_Activity:_ Give the listing again exactly, omitting its images.

------ Material to process ------

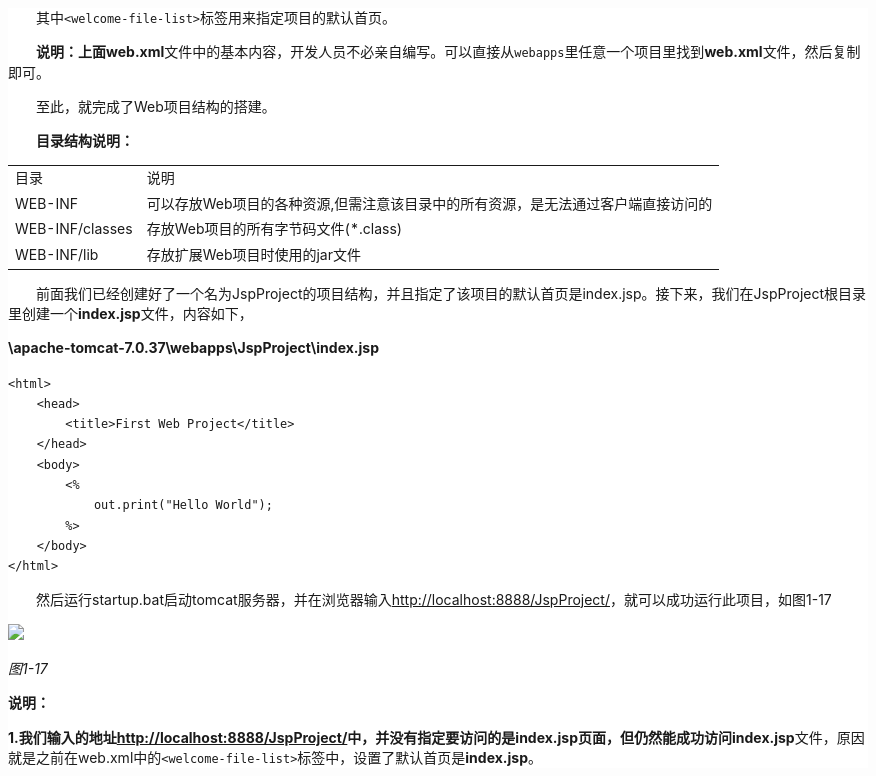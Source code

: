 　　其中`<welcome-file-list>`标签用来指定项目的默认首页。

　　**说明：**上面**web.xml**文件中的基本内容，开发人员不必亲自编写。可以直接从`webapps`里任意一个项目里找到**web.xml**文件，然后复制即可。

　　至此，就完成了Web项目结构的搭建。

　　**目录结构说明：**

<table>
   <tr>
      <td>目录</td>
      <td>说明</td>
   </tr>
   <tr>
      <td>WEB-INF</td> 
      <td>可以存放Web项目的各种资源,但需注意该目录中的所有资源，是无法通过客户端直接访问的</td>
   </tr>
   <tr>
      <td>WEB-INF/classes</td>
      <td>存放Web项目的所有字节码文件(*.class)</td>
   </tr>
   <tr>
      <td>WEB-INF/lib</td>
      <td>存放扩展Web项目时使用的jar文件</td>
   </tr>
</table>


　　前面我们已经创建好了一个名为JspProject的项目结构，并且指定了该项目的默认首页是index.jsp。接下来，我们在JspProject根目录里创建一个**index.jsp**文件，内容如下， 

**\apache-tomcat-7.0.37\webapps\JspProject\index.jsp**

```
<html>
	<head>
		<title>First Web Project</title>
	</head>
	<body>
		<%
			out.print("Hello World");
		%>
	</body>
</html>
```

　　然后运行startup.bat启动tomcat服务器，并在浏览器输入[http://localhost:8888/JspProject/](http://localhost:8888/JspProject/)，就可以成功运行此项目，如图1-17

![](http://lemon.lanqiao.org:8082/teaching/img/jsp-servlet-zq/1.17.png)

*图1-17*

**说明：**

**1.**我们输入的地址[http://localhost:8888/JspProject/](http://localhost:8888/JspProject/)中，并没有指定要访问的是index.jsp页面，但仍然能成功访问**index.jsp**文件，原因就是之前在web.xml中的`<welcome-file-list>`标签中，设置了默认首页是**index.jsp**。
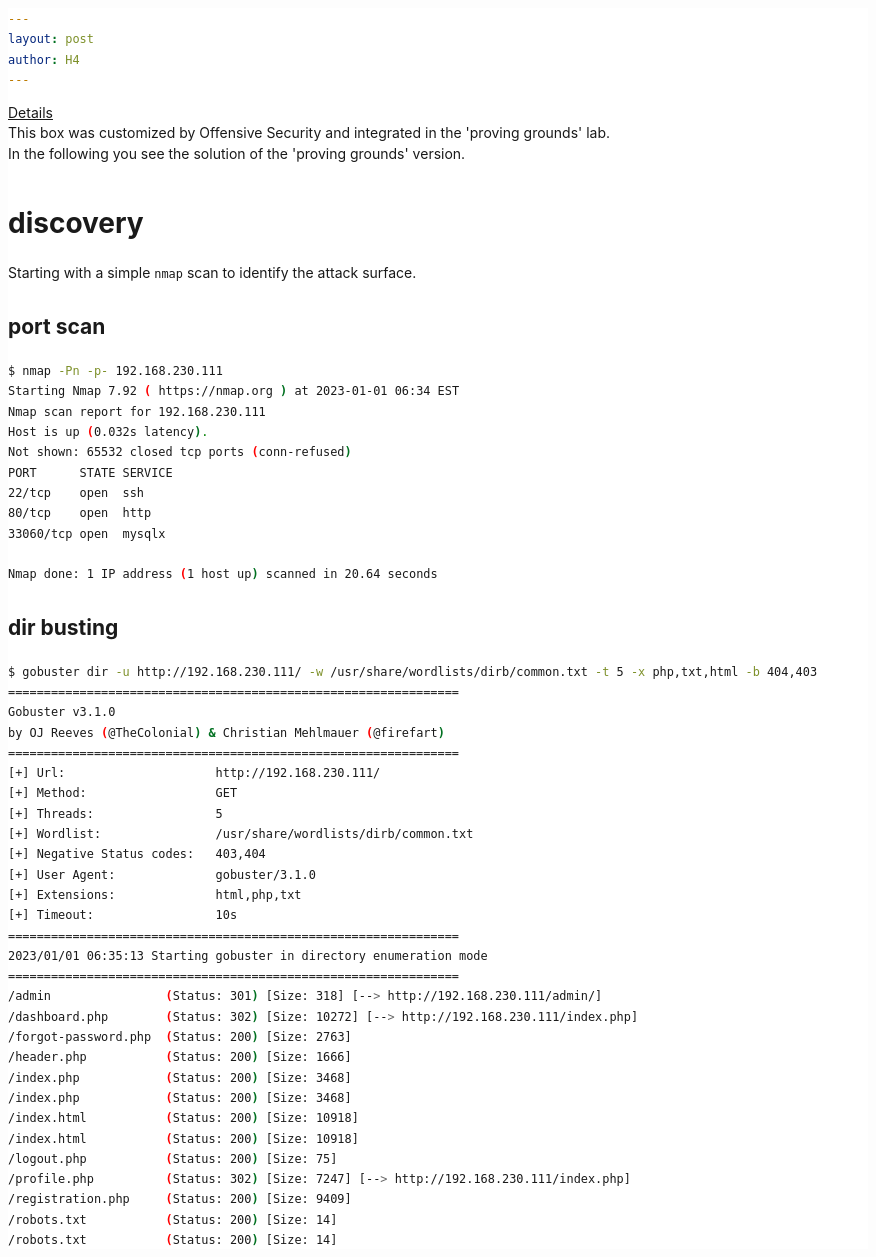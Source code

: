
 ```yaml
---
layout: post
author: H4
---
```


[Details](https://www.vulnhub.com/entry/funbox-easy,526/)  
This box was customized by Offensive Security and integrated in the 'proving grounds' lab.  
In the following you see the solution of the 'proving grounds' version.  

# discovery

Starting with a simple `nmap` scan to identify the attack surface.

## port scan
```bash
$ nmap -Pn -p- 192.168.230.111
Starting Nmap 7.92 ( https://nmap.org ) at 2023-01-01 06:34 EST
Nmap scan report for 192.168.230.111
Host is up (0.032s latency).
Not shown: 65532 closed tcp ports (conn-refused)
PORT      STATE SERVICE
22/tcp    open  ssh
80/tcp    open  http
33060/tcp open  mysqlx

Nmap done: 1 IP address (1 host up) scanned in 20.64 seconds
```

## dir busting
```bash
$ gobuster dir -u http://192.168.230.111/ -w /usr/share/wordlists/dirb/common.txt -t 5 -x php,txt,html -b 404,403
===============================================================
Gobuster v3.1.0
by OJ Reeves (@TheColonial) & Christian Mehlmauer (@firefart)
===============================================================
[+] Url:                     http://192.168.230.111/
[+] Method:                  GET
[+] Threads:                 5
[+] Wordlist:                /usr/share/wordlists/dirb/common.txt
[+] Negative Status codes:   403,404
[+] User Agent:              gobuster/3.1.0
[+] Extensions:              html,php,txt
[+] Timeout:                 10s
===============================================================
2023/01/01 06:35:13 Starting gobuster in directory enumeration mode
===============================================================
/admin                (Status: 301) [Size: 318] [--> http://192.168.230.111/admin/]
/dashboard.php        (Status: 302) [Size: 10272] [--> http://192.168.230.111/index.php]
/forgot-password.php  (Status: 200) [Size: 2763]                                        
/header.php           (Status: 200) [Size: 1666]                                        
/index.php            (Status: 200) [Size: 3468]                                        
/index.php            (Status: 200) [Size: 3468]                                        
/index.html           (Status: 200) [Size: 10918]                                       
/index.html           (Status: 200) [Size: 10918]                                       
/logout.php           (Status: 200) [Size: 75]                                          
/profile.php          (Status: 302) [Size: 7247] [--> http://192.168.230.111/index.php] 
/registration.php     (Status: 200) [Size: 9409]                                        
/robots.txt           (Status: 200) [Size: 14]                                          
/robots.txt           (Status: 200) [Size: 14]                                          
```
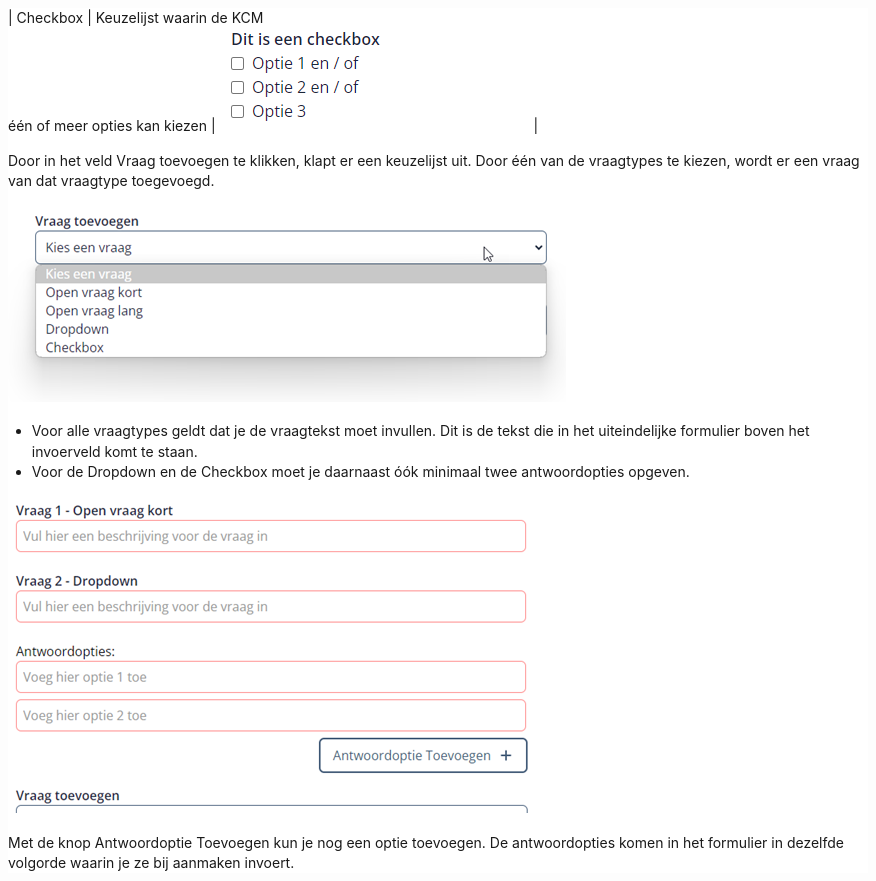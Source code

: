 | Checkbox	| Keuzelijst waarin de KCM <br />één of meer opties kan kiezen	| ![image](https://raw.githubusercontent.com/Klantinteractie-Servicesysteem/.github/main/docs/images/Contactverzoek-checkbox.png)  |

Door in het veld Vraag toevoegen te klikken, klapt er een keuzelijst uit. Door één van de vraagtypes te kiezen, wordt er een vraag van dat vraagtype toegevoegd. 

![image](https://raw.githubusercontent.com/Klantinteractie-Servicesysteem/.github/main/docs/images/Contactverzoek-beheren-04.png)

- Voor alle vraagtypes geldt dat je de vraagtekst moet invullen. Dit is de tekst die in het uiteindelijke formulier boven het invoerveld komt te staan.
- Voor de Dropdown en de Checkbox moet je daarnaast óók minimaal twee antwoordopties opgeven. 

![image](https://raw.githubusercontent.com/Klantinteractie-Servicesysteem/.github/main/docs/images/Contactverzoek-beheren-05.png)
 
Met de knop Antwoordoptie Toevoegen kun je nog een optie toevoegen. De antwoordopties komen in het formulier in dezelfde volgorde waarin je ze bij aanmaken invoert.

------

_Your solution:_
Source code

: 　　其中`<welcome-file-list>`标签用来指定项目的默认首页。

　　**说明：**上面**web.xml**文件中的基本内容，开发人员不必亲自编写。可以直接从`webapps`里任意一个项目里找到**web.xml**文件，然后复制即可。

　　至此，就完成了Web项目结构的搭建。

　　**目录结构说明：**

<table>
   <tr>
      <td>目录</td>
      <td>说明</td>
   </tr>
   <tr>
      <td>WEB-INF</td> 
      <td>可以存放Web项目的各种资源,但需注意该目录中的所有资源，是无法通过客户端直接访问的</td>
   </tr>
   <tr>
      <td>WEB-INF/classes</td>
      <td>存放Web项目的所有字节码文件(*.class)</td>
   </tr>
   <tr>
      <td>WEB-INF/lib</td>
      <td>存放扩展Web项目时使用的jar文件</td>
   </tr>
</table>


　　前面我们已经创建好了一个名为JspProject的项目结构，并且指定了该项目的默认首页是index.jsp。接下来，我们在JspProject根目录里创建一个**index.jsp**文件，内容如下， 

**\apache-tomcat-7.0.37\webapps\JspProject\index.jsp**

```
<html>
	<head>
		<title>First Web Project</title>
	</head>
	<body>
		<%
			out.print("Hello World");
		%>
	</body>
</html>
```

　　然后运行startup.bat启动tomcat服务器，并在浏览器输入[http://localhost:8888/JspProject/](http://localhost:8888/JspProject/)，就可以成功运行此项目，如图1-17

![](http://lemon.lanqiao.org:8082/teaching/img/jsp-servlet-zq/1.17.png)

*图1-17*

**说明：**

**1.**我们输入的地址[http://localhost:8888/JspProject/](http://localhost:8888/JspProject/)中，并没有指定要访问的是index.jsp页面，但仍然能成功访问**index.jsp**文件，原因就是之前在web.xml中的`<welcome-file-list>`标签中，设置了默认首页是**index.jsp**。
Source code

:
 ```yaml
---
layout: post
author: H4
---
```


[Details](https://www.vulnhub.com/entry/funbox-easy,526/)  
This box was customized by Offensive Security and integrated in the 'proving grounds' lab.  
In the following you see the solution of the 'proving grounds' version.  

# discovery

Starting with a simple `nmap` scan to identify the attack surface.

## port scan
```bash
$ nmap -Pn -p- 192.168.230.111
Starting Nmap 7.92 ( https://nmap.org ) at 2023-01-01 06:34 EST
Nmap scan report for 192.168.230.111
Host is up (0.032s latency).
Not shown: 65532 closed tcp ports (conn-refused)
PORT      STATE SERVICE
22/tcp    open  ssh
80/tcp    open  http
33060/tcp open  mysqlx

Nmap done: 1 IP address (1 host up) scanned in 20.64 seconds
```

## dir busting
```bash
$ gobuster dir -u http://192.168.230.111/ -w /usr/share/wordlists/dirb/common.txt -t 5 -x php,txt,html -b 404,403
===============================================================
Gobuster v3.1.0
by OJ Reeves (@TheColonial) & Christian Mehlmauer (@firefart)
===============================================================
[+] Url:                     http://192.168.230.111/
[+] Method:                  GET
[+] Threads:                 5
[+] Wordlist:                /usr/share/wordlists/dirb/common.txt
[+] Negative Status codes:   403,404
[+] User Agent:              gobuster/3.1.0
[+] Extensions:              html,php,txt
[+] Timeout:                 10s
===============================================================
2023/01/01 06:35:13 Starting gobuster in directory enumeration mode
===============================================================
/admin                (Status: 301) [Size: 318] [--> http://192.168.230.111/admin/]
/dashboard.php        (Status: 302) [Size: 10272] [--> http://192.168.230.111/index.php]
/forgot-password.php  (Status: 200) [Size: 2763]                                        
/header.php           (Status: 200) [Size: 1666]                                        
/index.php            (Status: 200) [Size: 3468]                                        
/index.php            (Status: 200) [Size: 3468]                                        
/index.html           (Status: 200) [Size: 10918]                                       
/index.html           (Status: 200) [Size: 10918]                                       
/logout.php           (Status: 200) [Size: 75]                                          
/profile.php          (Status: 302) [Size: 7247] [--> http://192.168.230.111/index.php] 
/registration.php     (Status: 200) [Size: 9409]                                        
/robots.txt           (Status: 200) [Size: 14]                                          
/robots.txt           (Status: 200) [Size: 14]                                          
```
Source code

: | Checkbox	| Keuzelijst waarin de KCM <br />één of meer opties kan kiezen	| ![image](https://raw.githubusercontent.com/Klantinteractie-Servicesysteem/.github/main/docs/images/Contactverzoek-checkbox.png)  |

Door in het veld Vraag toevoegen te klikken, klapt er een keuzelijst uit. Door één van de vraagtypes te kiezen, wordt er een vraag van dat vraagtype toegevoegd. 

![image](https://raw.githubusercontent.com/Klantinteractie-Servicesysteem/.github/main/docs/images/Contactverzoek-beheren-04.png)

- Voor alle vraagtypes geldt dat je de vraagtekst moet invullen. Dit is de tekst die in het uiteindelijke formulier boven het invoerveld komt te staan.
- Voor de Dropdown en de Checkbox moet je daarnaast óók minimaal twee antwoordopties opgeven. 

![image](https://raw.githubusercontent.com/Klantinteractie-Servicesysteem/.github/main/docs/images/Contactverzoek-beheren-05.png)
 
Met de knop Antwoordoptie Toevoegen kun je nog een optie toevoegen. De antwoordopties komen in het formulier in dezelfde volgorde waarin je ze bij aanmaken invoert.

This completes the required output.